Task statement
A bare count is the expected answer, namely the number of lines in the records that have the word "textwidth".

Stored data:
● ● ● ● ● ● ●
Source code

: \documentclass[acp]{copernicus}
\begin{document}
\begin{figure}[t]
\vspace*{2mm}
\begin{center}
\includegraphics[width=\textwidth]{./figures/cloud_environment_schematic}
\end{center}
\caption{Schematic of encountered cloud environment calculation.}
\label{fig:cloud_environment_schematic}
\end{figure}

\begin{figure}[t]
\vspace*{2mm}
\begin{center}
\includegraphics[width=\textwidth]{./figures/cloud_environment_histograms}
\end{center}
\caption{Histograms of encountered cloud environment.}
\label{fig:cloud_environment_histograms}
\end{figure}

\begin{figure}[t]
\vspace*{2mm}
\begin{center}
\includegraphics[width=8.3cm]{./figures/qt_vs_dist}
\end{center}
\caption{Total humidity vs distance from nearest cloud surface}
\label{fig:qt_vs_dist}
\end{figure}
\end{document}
● ● ● ● ● ● ●
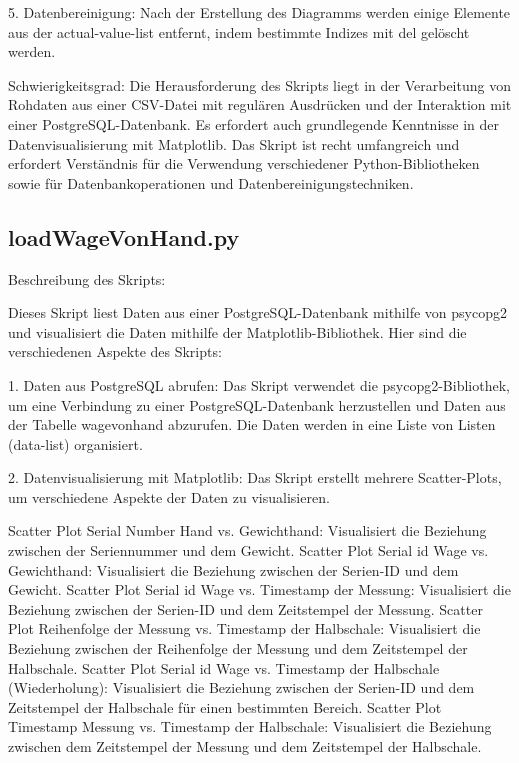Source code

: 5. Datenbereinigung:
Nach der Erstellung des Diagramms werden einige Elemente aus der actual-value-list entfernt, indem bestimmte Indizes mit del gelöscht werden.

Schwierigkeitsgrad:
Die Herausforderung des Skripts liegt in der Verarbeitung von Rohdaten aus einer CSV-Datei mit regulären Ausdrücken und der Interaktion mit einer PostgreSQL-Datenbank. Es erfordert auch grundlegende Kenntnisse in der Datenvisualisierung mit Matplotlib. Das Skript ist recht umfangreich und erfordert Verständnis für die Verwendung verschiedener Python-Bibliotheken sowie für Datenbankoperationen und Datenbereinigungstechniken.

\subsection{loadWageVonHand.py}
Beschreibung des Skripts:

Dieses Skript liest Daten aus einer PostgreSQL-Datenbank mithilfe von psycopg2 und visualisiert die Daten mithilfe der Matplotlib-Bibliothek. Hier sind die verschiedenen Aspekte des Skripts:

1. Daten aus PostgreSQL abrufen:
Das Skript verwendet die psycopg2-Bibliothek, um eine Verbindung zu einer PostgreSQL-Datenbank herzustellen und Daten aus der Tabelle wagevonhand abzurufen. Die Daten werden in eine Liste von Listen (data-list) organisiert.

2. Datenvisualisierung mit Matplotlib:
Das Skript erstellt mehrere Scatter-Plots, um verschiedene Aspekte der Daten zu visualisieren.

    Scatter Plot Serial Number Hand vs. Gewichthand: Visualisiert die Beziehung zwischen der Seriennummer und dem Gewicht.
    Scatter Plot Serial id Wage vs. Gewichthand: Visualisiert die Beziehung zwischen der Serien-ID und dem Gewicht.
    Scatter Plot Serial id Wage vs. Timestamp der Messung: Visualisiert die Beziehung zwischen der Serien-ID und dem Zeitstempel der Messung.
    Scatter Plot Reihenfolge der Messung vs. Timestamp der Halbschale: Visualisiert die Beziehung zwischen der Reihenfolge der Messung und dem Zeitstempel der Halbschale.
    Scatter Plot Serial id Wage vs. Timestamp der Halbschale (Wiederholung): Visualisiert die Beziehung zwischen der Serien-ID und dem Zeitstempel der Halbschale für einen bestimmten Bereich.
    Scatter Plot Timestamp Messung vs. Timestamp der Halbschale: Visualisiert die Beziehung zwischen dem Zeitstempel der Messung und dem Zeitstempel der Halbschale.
● ● ● ● ● ● ●
Completed exercise
2